Tracking a Large Number of Migrating and Proliferating Cells in Time-Lapse Microscopy Imagery


Kanade

Takeo Kanade
Robotics Institute
Carnegie Mellon University
Pittsburgh PA, 15213

Abstract

We have been developing a computer-vision based system that precisely and individually tracks a large number of living cells in a phase-sensitive (phase-contrast and DIC) microscopy image sequence while they undergo migration (translocation), mitosis (division), and apoptosis (death). The output is complete cell lineage information (mother-daughter relations) of the whole cell population, together with description and statistics of cells’ shape, appearance, and motion. Such a capability of high-throughput spatiotemporal analysis helps biologists and tissue engineers to understand and direct cell growth.

The image-analysis task of tracking living cells must cope with the low signal-to-noise ratio and artifacts of phase-sensitive microscopy images, high and varying densities of cell cultures, topological complexities of cell shapes, and occurrences of cell divisions, touching and overlapping. The talk will present the new techniques, the system, and applications that we have worked on.

Biographical Information

Takeo Kanade is the U. A. and Helen Whitaker University Professor of Computer Science and Robotics and the director of NSF-funded Quality of Life Technology Center at Carnegie Mellon University. He received his Doctoral degree in Electrical Engineering from Kyoto University, Japan, in 1974. After holding a faculty position there, he joined Carnegie Mellon University in 1980, where he was the Director of the Robotics Institute from 1992 to 2001. He also founded the Digital Human Research Center in Tokyo in 2001, for which he served as the director till 2010.

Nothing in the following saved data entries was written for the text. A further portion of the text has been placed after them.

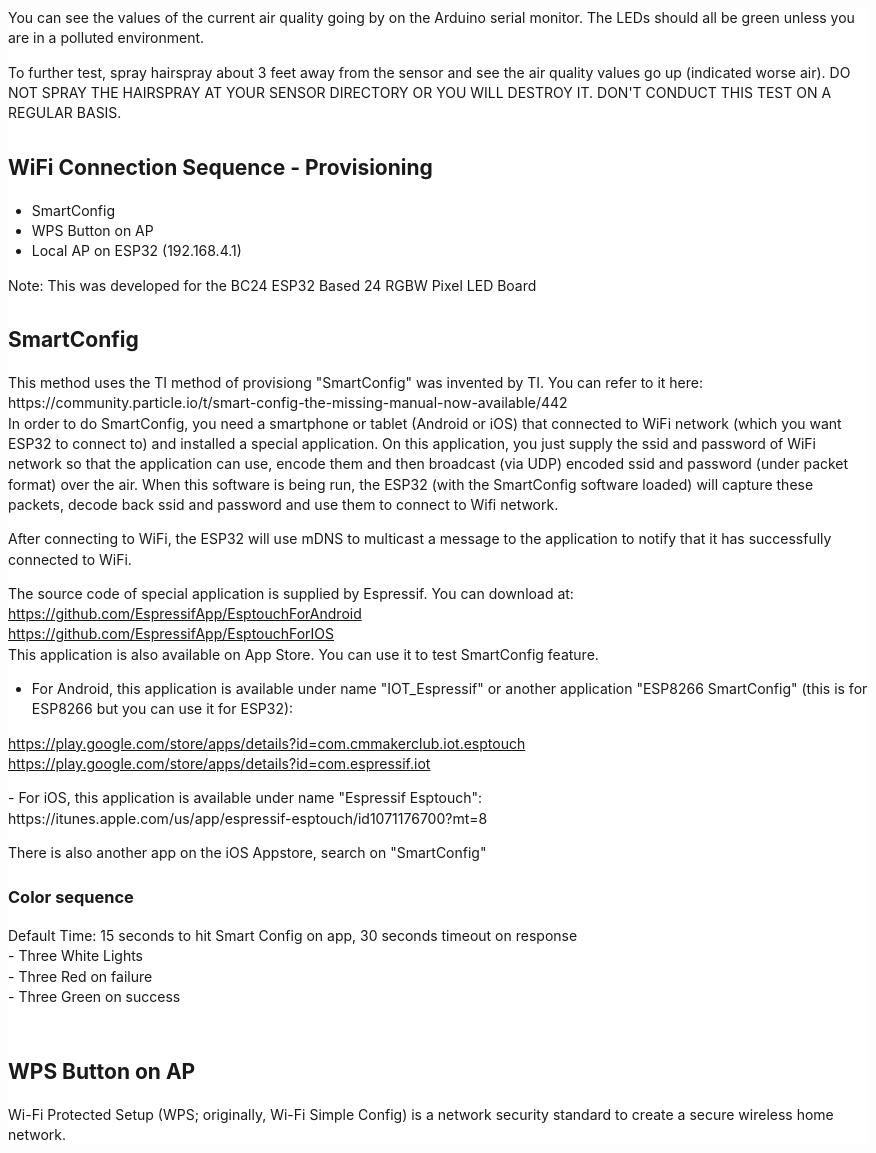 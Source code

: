 You can see the values of the current air quality going by on the Arduino serial monitor.   The LEDs should all be green unless you are in a polluted environment.

To further test, spray hairspray about 3 feet away from the sensor and see the air quality values go up (indicated worse air).   DO NOT SPRAY THE HAIRSPRAY AT YOUR SENSOR DIRECTORY OR YOU WILL DESTROY IT.  DON'T CONDUCT THIS TEST ON A REGULAR BASIS.

<H2>WiFi Connection Sequence - Provisioning</H2>

- SmartConfig<BR>
- WPS Button on AP<BR>
- Local AP on ESP32 (192.168.4.1)<BR>

Note:  This was developed for the BC24 ESP32 Based 24 RGBW Pixel LED Board <BR>

<H2>
SmartConfig<BR>
</H2>
This method uses the TI method of provisiong
"SmartConfig" was invented by TI. You can refer to it here:<BR>
https://community.particle.io/t/smart-config-the-missing-manual-now-available/442<BR>
In order to do SmartConfig, you need a smartphone or tablet (Android or iOS) that connected to WiFi network (which you want ESP32 to connect to) and installed a special application.
On this application, you just supply the ssid and password of WiFi network so that the application can use, encode them and then broadcast (via UDP) encoded ssid and password (under packet format) over the air.
When this software is being run, the ESP32 (with the SmartConfig software loaded) will capture these packets, decode back ssid and password and use them to connect to Wifi network.

After connecting to WiFi, the  ESP32 will use mDNS to multicast a message to the application to notify that it has successfully connected to WiFi.

The source code of special application is supplied by Espressif. You can download at:<BR>
https://github.com/EspressifApp/EsptouchForAndroid<BR>
https://github.com/EspressifApp/EsptouchForIOS<BR>
This application is also available on App Store. You can use it to test SmartConfig feature.<BR>
- For Android, this application is available under name "IOT_Espressif" or another application "ESP8266 SmartConfig" (this is for ESP8266 but you can use it for ESP32):<BR>

https://play.google.com/store/apps/details?id=com.cmmakerclub.iot.esptouch<BR>
https://play.google.com/store/apps/details?id=com.espressif.iot<BR>
<P>
- For iOS, this application is available under name "Espressif Esptouch":<BR>
https://itunes.apple.com/us/app/espressif-esptouch/id1071176700?mt=8  <BR>

There is also another app on the iOS Appstore, search on "SmartConfig"<BR>
<h3> Color sequence </h3>
Default Time:  15 seconds to hit Smart Config on app, 30 seconds timeout on response<BR>
- Three White Lights<BR>
- Three Red on failure<BR>
- Three Green on success<BR>
<BR>

<H2>
WPS Button on AP<BR>
</H2>
Wi-Fi Protected Setup (WPS; originally, Wi-Fi Simple Config) is a network security standard to create a secure wireless home network.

Dr. Kanade works in multiple areas of robotics: computer vision, multi-media, manipulators, autonomous mobile robots, medical robotics and sensors. He has written more than 350 technical papers and reports in these areas, and holds more than 30 patents. He has been the principal investigator of more than a dozen major vision and robotics projects at Carnegie Mellon.

Dr. Kanade has been elected to the National Academy of Engineering; the American Academy of Arts and Sciences; a Fellow of the IEEE; a Fellow of the ACM, a Founding Fellow of American Association of Artificial Intelligence (AAAI). The awards he has received include the Franklin Institute Bower Prize, Okawa Award, C&C Award, Joseph Engelberger Award, IEEE Robotics and Automation Society Pioneer Award, and IEEE PAMI Azriel Rosenfeld Lifetime Accomplishment Award.